Our garden beds are finally in! It's true, the scheming and planning and wishing for something to happen the last couple of years has paid off, along with a ton of really hard work this weekend. We now have six brand-spanking new raised beds in our garden space. They look fantastic and are truly a sense of accomplishment, the first we've experienced in nearly 10 months of trying to find motivation through our grief. They're not perfectly level, and the rough-hewn wood isn't perfect, either, but they're good enough, and that's just fine by me!
The prep work was daunting, but my husband is a hard worker (well, and he had the tractor to help!). It turns out there was a lot of material underneath those old concrete beds, ranging from lots of weed barrier (easily ripped out by the rotovator and picked up in pieces by hand), to asphalt roofing shingles, to metal-covered press board. Awesome.
Each bed is 4'x8' and lined with hardware cloth to keep out tunneling animals. The rough-hewn cedar is cut to a true 2" thick by 12" wide - unlike the 2"x12" boards available through regular suppliers, and while there were some flaws in it (it was cut out of logs from the woods, after all), we think it'll last a good long time, and it looks nice, too. We added three pairs of 1" PVC sleeves to each bed so that we can make hoop houses out of any of them, using shadecloth, bird netting or plastic, whichever is needed. We love this flexibility.

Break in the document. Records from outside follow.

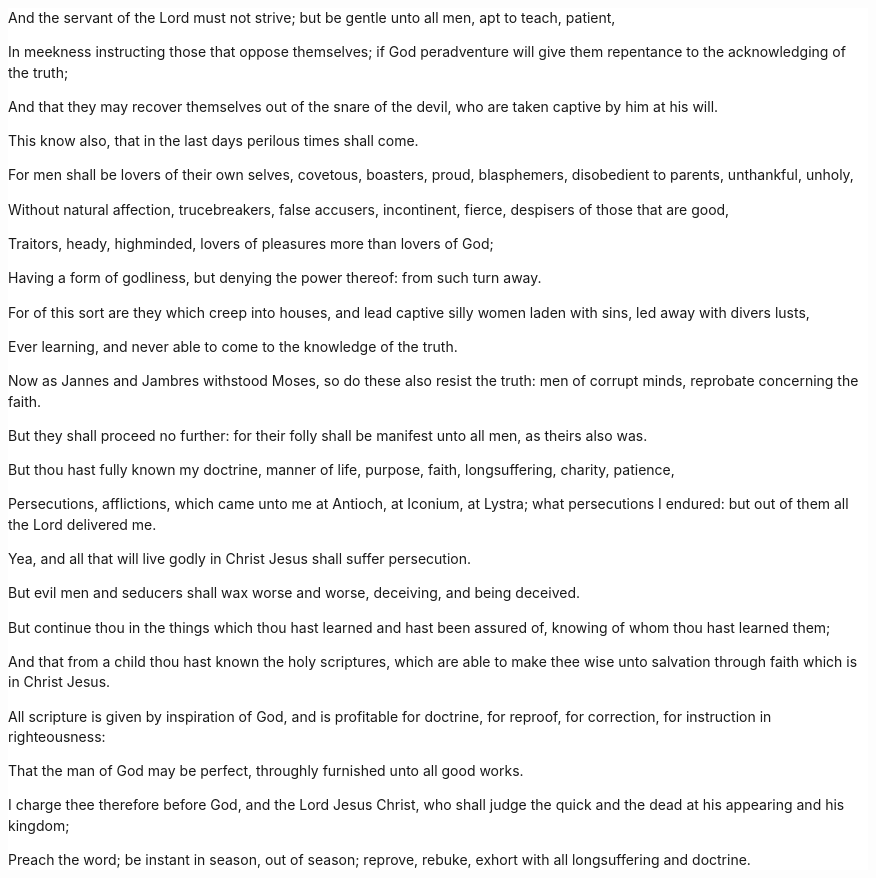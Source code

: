 <p id="kjv2ti-2:24">And the servant of the Lord must not strive; but be gentle unto all men, apt to teach, patient,</p>

<p id="kjv2ti-2:25">In meekness instructing those that oppose themselves; if God peradventure will give them repentance to the acknowledging of the truth;</p>

<p id="kjv2ti-2:26">And that they may recover themselves out of the snare of the devil, who are taken captive by him at his will.</p>

<p id="kjv2ti-3:1">This know also, that in the last days perilous times shall come.</p>

<p id="kjv2ti-3:2">For men shall be lovers of their own selves, covetous, boasters, proud, blasphemers, disobedient to parents, unthankful, unholy,</p>

<p id="kjv2ti-3:3">Without natural affection, trucebreakers, false accusers, incontinent, fierce, despisers of those that are good,</p>

<p id="kjv2ti-3:4">Traitors, heady, highminded, lovers of pleasures more than lovers of God;</p>

<p id="kjv2ti-3:5">Having a form of godliness, but denying the power thereof: from such turn away.</p>

<p id="kjv2ti-3:6">For of this sort are they which creep into houses, and lead captive silly women laden with sins, led away with divers lusts,</p>

<p id="kjv2ti-3:7">Ever learning, and never able to come to the knowledge of the truth.</p>

<p id="kjv2ti-3:8">Now as Jannes and Jambres withstood Moses, so do these also resist the truth: men of corrupt minds, reprobate concerning the faith.</p>

<p id="kjv2ti-3:9">But they shall proceed no further: for their folly shall be manifest unto all men, as theirs also was.</p>

<p id="kjv2ti-3:10">But thou hast fully known my doctrine, manner of life, purpose, faith, longsuffering, charity, patience,</p>

<p id="kjv2ti-3:11">Persecutions, afflictions, which came unto me at Antioch, at Iconium, at Lystra; what persecutions I endured: but out of them all the Lord delivered me.</p>

<p id="kjv2ti-3:12">Yea, and all that will live godly in Christ Jesus shall suffer persecution.</p>

<p id="kjv2ti-3:13">But evil men and seducers shall wax worse and worse, deceiving, and being deceived.</p>

<p id="kjv2ti-3:14">But continue thou in the things which thou hast learned and hast been assured of, knowing of whom thou hast learned them;</p>

<p id="kjv2ti-3:15">And that from a child thou hast known the holy scriptures, which are able to make thee wise unto salvation through faith which is in Christ Jesus.</p>

<p id="kjv2ti-3:16">All scripture is given by inspiration of God, and is profitable for doctrine, for reproof, for correction, for instruction in righteousness:</p>

<p id="kjv2ti-3:17">That the man of God may be perfect, throughly furnished unto all good works.</p>

<p id="kjv2ti-4:1">I charge thee therefore before God, and the Lord Jesus Christ, who shall judge the quick and the dead at his appearing and his kingdom;</p>

<p id="kjv2ti-4:2">Preach the word; be instant in season, out of season; reprove, rebuke, exhort with all longsuffering and doctrine.</p>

We filled the beds with about 1.5 yards each of Garden Mix blend from Great Western Supply in Tumwater. This dark brown, somewhat pungent soil is 1/3 topsoil mixed with 2/3 mushroom compost. We applied straight mushroom compost to our beds and big garden in 2009 with fantastic results, so we're hoping these beds do well with the mix. (Thank God we have a tractor, too. It made that 10 yard pile much less daunting. I'm trying to remember why I resisted buying a tractor so badly. That thing is so useful!!)
By Sunday evening, we were too wiped out and short of time to really go crazy buying seedlings, so we opted for just six unlabeled heirloom tomatoes from a Burpee seed packet, along with some peas, from a nearby nursery. Yesterday I drove out to Raintree Nursery (in the rain!) and picked up five 'Caroline' raspberry canes and six 'Tristar' strawberries, and then went seedling crazy at Kaija's in Chehalis (the only place I was able to fulfill Paul's wishes for broccoli, cauliflower and a 'Brandywine' tomato).
Last night we got started with planting, adding the peas and strawberries to one bed, tomatoes to another, and filling two more with the broccoli and cauliflower. We still have Brussels sprouts seedlings to plant, along with salad greens, Swiss chard and beet seeds, plus yellow summer squash, green zucchini and two hills of 'Carnival' acorn squash. I'll add dill, petunias and nasturtiums here and there to attract beneficial insects and try out some of the companion planting tips I've read.
We're undecided on path material at this point. Playground wood chips, which are relatively splinter-free, are probably our top choice right now (Paul wants to be comfortable barefoot). We'll put weed barrier beneath whichever material we choose.
We have yet to site our seasonal greenhouse and permanent garden shed in the space, but that will happen soon (along with a much-needed paint job for the shed). We also plan to add blueberry bushes at some point. Paul's already scheming about additional raised beds for squash in the back corner, rather than planting in the ground. Not this year, though...we have other fish to fry on our project never-ending project list! It does feel really good to have this one nearly done, though. I can't wait to taste our garden-fresh produce!